* _REQUIRED WORK_: Scan the entries below for "Hände" and copy each line that holds it.

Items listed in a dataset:
◆ ◆ ◆ ◆ ◆ ◆ ◆

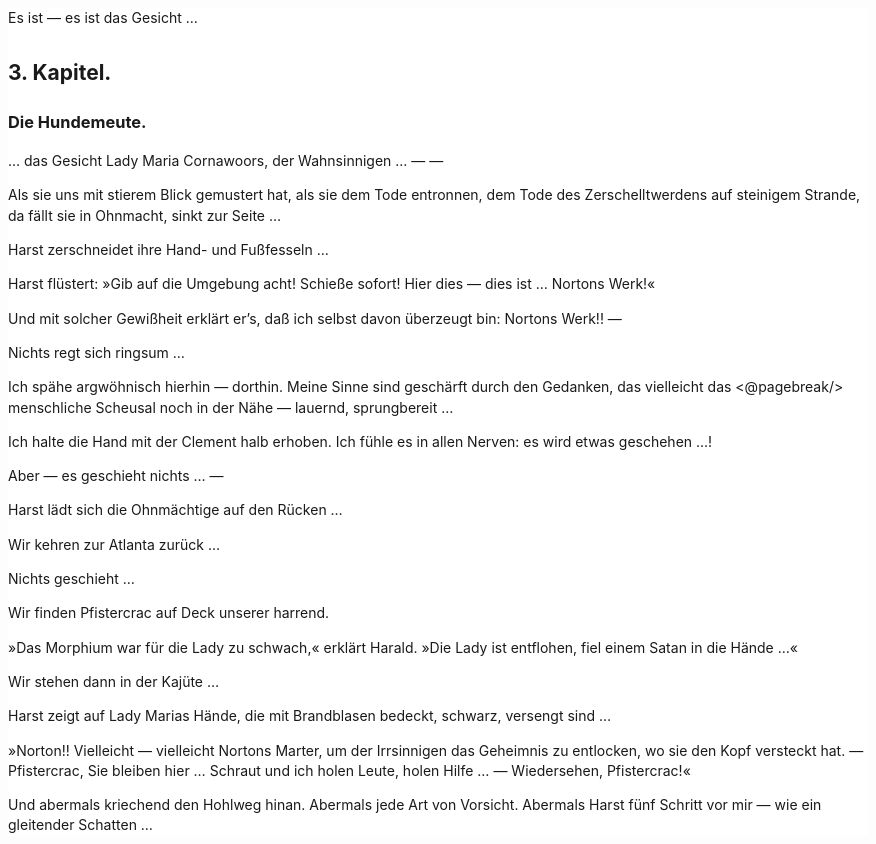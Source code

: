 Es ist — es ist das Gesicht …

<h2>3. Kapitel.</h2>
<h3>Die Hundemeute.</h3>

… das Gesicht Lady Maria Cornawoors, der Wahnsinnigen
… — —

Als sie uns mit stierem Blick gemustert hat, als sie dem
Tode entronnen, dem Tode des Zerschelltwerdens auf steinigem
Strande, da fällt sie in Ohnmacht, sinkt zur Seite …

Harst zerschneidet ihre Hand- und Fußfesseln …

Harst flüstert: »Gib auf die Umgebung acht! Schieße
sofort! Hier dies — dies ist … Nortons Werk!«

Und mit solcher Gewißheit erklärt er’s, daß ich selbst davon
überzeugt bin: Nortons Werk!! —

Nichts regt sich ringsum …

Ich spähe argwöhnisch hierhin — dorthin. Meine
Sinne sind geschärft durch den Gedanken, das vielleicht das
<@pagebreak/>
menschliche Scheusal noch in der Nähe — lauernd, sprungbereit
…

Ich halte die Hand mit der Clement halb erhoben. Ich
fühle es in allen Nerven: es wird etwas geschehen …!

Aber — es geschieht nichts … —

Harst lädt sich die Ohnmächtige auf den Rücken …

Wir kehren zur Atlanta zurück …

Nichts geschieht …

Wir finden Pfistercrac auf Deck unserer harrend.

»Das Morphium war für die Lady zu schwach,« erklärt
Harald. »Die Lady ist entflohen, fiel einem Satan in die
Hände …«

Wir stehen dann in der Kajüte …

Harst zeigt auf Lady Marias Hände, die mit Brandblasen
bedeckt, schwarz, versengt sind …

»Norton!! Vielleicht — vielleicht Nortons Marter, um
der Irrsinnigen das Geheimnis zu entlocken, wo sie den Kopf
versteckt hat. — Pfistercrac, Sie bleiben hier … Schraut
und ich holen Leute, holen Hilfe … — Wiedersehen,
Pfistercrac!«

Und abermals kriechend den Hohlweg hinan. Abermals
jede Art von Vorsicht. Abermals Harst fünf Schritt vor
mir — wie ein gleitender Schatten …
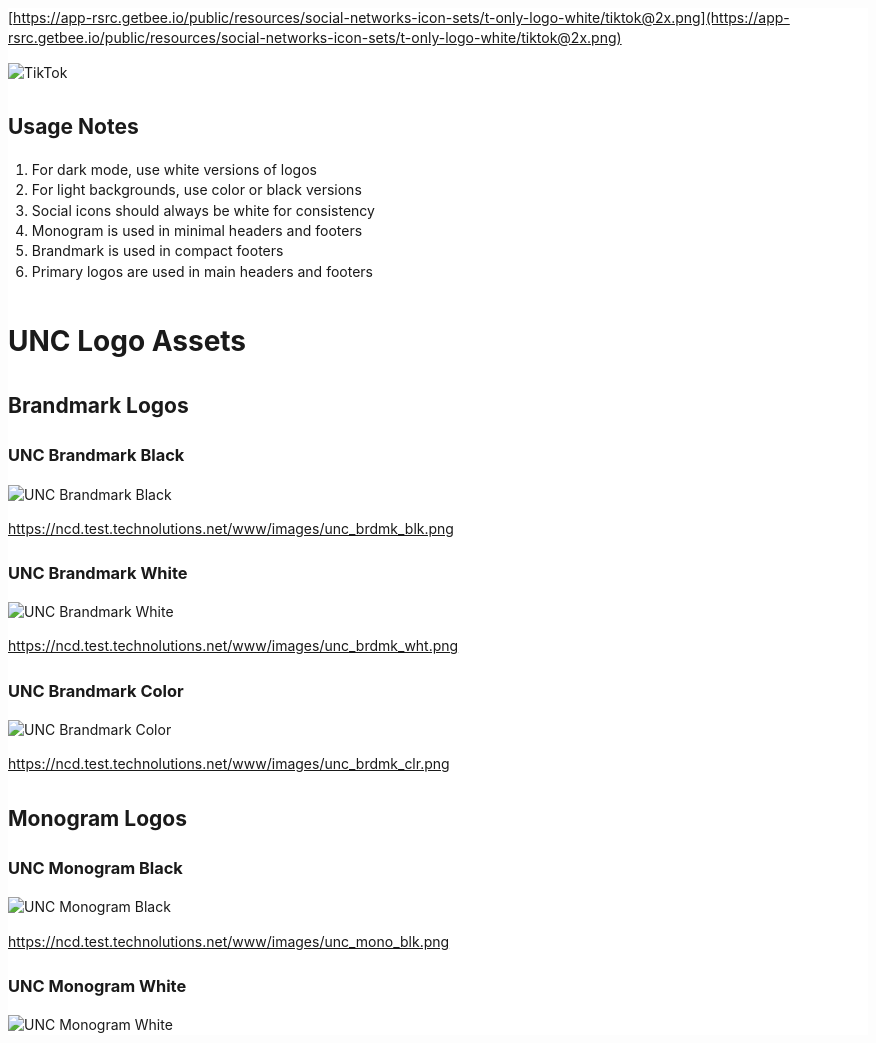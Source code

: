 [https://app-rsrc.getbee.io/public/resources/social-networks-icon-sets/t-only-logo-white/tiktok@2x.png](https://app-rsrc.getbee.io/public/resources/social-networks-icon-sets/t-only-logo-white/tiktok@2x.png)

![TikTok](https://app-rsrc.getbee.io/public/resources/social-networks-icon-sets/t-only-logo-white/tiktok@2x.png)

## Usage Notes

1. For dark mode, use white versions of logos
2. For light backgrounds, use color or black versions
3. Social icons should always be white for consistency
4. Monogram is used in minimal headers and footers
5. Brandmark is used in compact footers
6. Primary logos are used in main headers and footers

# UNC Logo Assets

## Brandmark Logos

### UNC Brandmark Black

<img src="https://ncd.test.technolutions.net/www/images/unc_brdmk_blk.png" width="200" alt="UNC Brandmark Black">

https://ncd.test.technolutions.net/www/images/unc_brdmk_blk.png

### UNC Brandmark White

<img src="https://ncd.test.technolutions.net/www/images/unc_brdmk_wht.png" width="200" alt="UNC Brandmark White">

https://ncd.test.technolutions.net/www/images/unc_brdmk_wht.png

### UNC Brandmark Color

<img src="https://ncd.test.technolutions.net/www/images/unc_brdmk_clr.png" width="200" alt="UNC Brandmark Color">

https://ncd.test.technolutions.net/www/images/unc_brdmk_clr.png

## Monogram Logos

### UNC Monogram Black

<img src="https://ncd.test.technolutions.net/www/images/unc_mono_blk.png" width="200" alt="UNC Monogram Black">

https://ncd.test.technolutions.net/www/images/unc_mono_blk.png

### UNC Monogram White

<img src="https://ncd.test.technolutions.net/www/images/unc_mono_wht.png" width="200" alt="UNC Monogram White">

◆ ◆ ◆ ◆ ◆ ◆ ◆

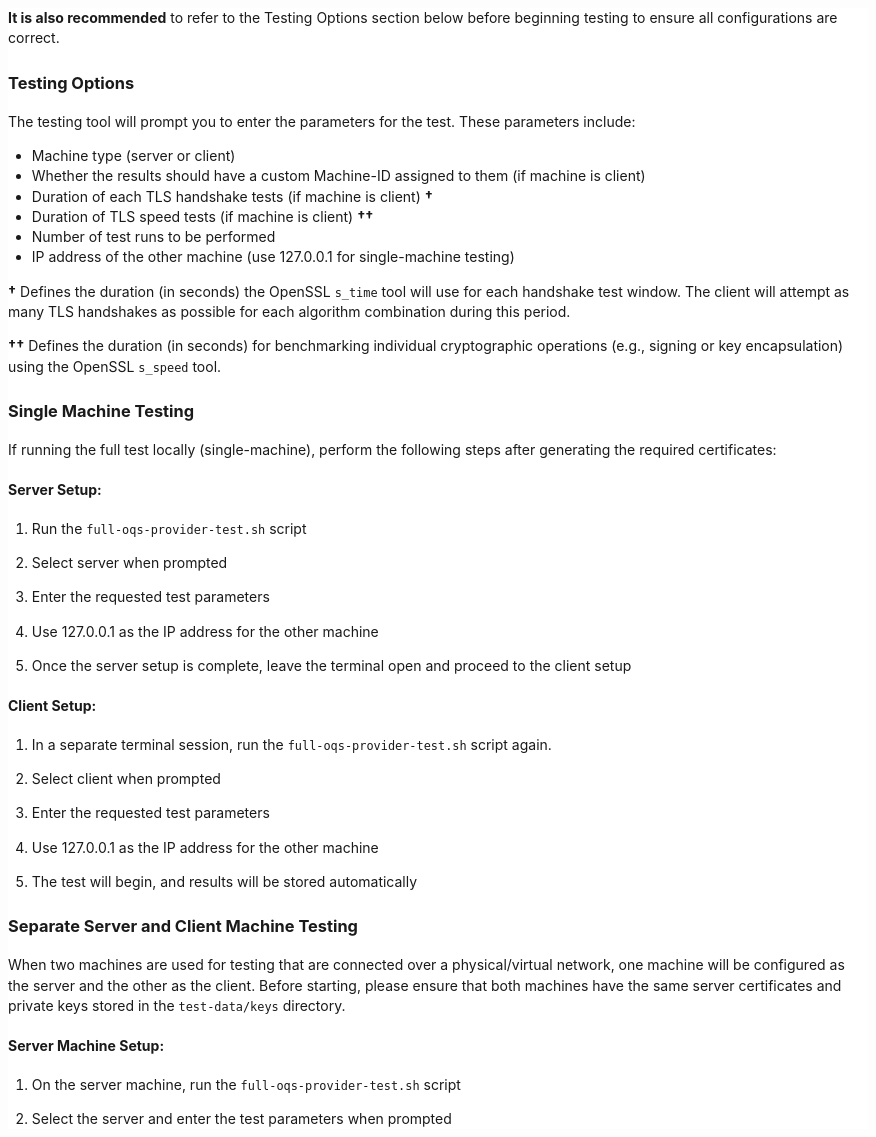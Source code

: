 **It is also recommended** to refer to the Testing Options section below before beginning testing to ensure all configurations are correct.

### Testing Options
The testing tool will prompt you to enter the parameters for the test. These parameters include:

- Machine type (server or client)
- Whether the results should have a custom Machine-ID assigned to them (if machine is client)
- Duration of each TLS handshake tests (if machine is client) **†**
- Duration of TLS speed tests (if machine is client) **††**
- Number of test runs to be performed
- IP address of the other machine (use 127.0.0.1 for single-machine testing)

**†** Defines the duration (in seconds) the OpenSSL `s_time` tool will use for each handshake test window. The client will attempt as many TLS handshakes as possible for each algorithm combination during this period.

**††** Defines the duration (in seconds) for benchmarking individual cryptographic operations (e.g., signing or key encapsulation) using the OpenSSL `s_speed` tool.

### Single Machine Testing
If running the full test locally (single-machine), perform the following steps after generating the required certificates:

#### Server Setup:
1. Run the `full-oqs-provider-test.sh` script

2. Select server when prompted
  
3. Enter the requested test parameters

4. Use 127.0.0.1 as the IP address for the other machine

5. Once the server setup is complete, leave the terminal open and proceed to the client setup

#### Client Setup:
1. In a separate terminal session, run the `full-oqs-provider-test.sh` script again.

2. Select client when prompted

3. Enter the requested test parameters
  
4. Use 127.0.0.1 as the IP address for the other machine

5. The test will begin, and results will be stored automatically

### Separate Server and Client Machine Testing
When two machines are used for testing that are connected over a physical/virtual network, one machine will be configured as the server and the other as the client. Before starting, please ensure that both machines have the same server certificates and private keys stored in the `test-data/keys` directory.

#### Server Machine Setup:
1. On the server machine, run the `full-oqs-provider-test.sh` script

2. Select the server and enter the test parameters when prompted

◆ ◆ ◆ ◆ ◆ ◆ ◆

* _RESPONSE TO THE TASK_:
Hände …«
Harst zeigt auf Lady Marias Hände, die mit Brandblasen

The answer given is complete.